Comment analyser la tournure utilisée, alors ?
Réfléchissons tout d’abord au temps que l’on indique. Il s’agit d’un moment (au temps, c’est-à-dire « en ce temps-là qui sera défini par la suite ») dans l’écoulement général du Temps (avec un grand T), que l’on définit comme en précédant un autre (d’avance), d’une période telle qu’habituelle ou usitée en un lieu indiqué (dans le lieu). C’est donc un moment que l’on définit relativement à un autre, selon une échelle qui varie selon le lieu, mais qui est définie néanmoins pour chaque lieu.
Pléonasme ?
Il va de soi que l’avertissement précède habituellement l’effet. À ce titre, on peut en effet se demander si d’avance était parfaitement nécessaire.
Et il semble bien qu’il est nécessaire, car il sert à positionner le point zéro, l’éviction, à partir duquel on se doit de positionner l’avertissement. Sans cette précision, on pourrait chipoter et dire que le temps usité pour l’avertissement est un point absolu dans le temps, par exemple que c’est samedi matin ou le 4 du mois à midi, point à la ligne, l’éviction fut-elle due pour l’après-midi même. En version modifiée pour illustration :
L’acquéreur qui veut user de la faculté réservée par le bail d’expulser le locataire en cas de vente est, en outre, tenu de l’avertir au temps usité dans le lieu pour les congés.

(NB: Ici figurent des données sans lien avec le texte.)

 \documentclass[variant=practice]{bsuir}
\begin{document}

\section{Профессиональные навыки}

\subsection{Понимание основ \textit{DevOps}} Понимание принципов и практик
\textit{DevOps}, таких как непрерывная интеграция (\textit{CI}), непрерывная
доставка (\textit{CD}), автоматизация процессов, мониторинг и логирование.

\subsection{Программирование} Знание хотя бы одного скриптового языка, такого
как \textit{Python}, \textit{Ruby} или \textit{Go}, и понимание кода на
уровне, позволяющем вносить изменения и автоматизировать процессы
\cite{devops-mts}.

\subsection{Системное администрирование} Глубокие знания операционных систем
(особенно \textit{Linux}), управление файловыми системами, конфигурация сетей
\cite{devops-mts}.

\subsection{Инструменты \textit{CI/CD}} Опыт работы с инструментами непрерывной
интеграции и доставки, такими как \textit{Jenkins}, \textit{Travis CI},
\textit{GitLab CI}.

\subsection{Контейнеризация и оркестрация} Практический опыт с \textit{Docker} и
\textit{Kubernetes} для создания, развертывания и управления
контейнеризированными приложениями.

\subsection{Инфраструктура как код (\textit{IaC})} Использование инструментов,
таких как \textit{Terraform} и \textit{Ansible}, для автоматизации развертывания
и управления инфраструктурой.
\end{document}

Grâce à ce petit d’avance, on force une mesure de temps relative, et une période, un délai fixe, et non pas un temps fixe avec une période ou un délai fonction de la position temporelle de l’éviction par rapport à ce temps fixe.

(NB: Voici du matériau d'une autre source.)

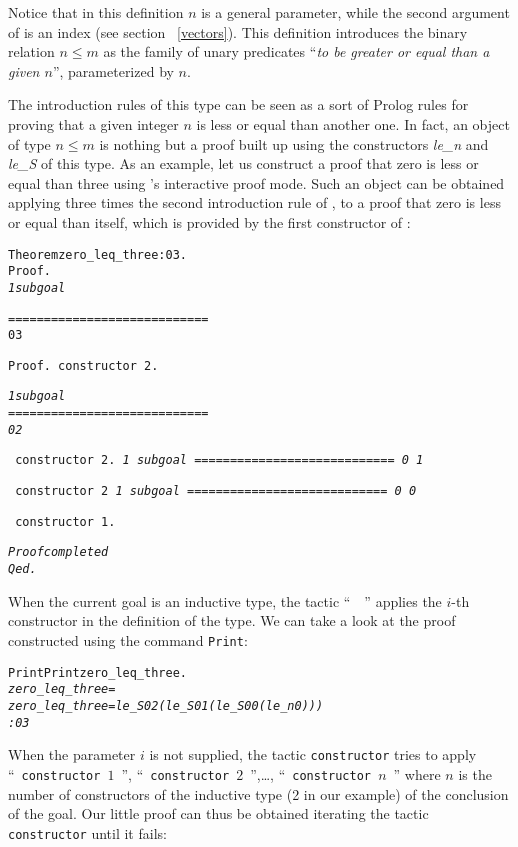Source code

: \documentclass[11pt]{article}
\newcommand{\refmancite}[1]{{}}
\begin{document}
Notice that in this definition $n$ is a general parameter,
while the second argument of  is an index (see section
~\ref{vectors}).
 This definition
introduces the binary relation $n {\leq} m$ as the family of unary predicates
``\textsl{to be greater or equal than a given $n$}'', parameterized by $n$.

The introduction rules of this type can be seen as a sort of Prolog
rules for proving that a given integer $n$ is less or equal than another one.
In fact, an object of type $n{\leq} m$ is nothing but a proof 
built up using the constructors \textsl{le\_n} and
\textsl{le\_S} of this type.  As an example, let us construct
a proof that zero is less or equal than three using {\coq}'s interactive
proof mode.
Such an object can be obtained applying three times the second
introduction rule of , to a proof that zero is less or equal
than itself,
which is provided by the first constructor of :

\begin{alltt}
Theorem zero_leq_three: 0 {\coqle} 3.
Proof.
\it{} 1 subgoal

============================
 0 {\coqle} 3

\tt{}Proof.
 constructor 2. 

\it{} 1 subgoal
============================
  0 {\coqle} 2

\tt{} constructor 2.  
\it{} 1 subgoal
============================
  0 {\coqle} 1

\tt{} constructor 2
\it{} 1 subgoal
============================
  0 {\coqle} 0

\tt{} constructor 1.

\it{}Proof completed
\tt{}Qed.
\end{alltt}

\noindent When
the current goal is an inductive type, the tactic 
``~~'' \refmancite{Section \ref{constructor}} applies the $i$-th constructor in the
definition of the type. We can take a look at the proof constructed
using the command \texttt{Print}:

\begin{alltt}
Print Print zero_leq_three.
\it{}zero_leq_three = 
zero_leq_three = le_S 0 2 (le_S 0 1 (le_S 0 0 (le_n 0)))
     : 0 {\coqle} 3
\end{alltt}

When the parameter $i$ is not supplied, the tactic \texttt{constructor}
tries to apply ``~\texttt{constructor $1$}~'', ``~\texttt{constructor $2$}~'',\dots,
``~\texttt{constructor $n$}~'' where $n$ is the number of constructors
of the inductive type (2 in our example) of the conclusion of the goal.
Our little proof can thus be obtained iterating the tactic
\texttt{constructor} until it fails:
\end{document}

Pas un pléonasme, donc, mais une précision nécessaire...
...du moins avec « avertir ». Qu’en serait-il si un autre terme était utilisé, un terme que l’on retrouve plus souvent dans la liste des suspects de la section Pléonasmes vicieux (à éviter votre vie dut-elle en dépendre) des manuels de grammaire habituels ? Un terme, par exemple, commençant par PRÉ-, marqué d’antécédence dans la fabrique étymologique même de son être ? Un terme comme prévenir ? Ou comme préparer, si le contexte était légèrement différent ?
Voyons voir ce que deviendrait le code ainsi modifié :
L’acquéreur qui veut user de la faculté réservée par le bail d’expulser le locataire en cas de vente est, en outre, tenu de le prévenir au temps d’avance usité dans le lieu pour les congés.
OU
L’acquéreur qui veut user de la faculté réservée par le bail d’expulser le locataire en cas de vente est, en outre, tenu de le prévenir au temps usité dans le lieu pour les congés.
Pour les mêmes raisons de mauvaise foi précédemment invoquées, la seconde version prête à interprétation (un cas extrême : un kiosque est ouvert de minuit à une heure du matin, le lendemain de Noël, pour distribuer les avis d’éviction, à charge pour les occupants de voir si un avis les concerne).
De nouveau, d’avance concerne le temps, et non le verbe (avertir, prévenir, etc.), et sert à marquer l’absolu de la période intermédiaire, entre l’avis d’éviction et l’éviction elle-même, plutôt que l’absolu du moment d’émission de l’avis.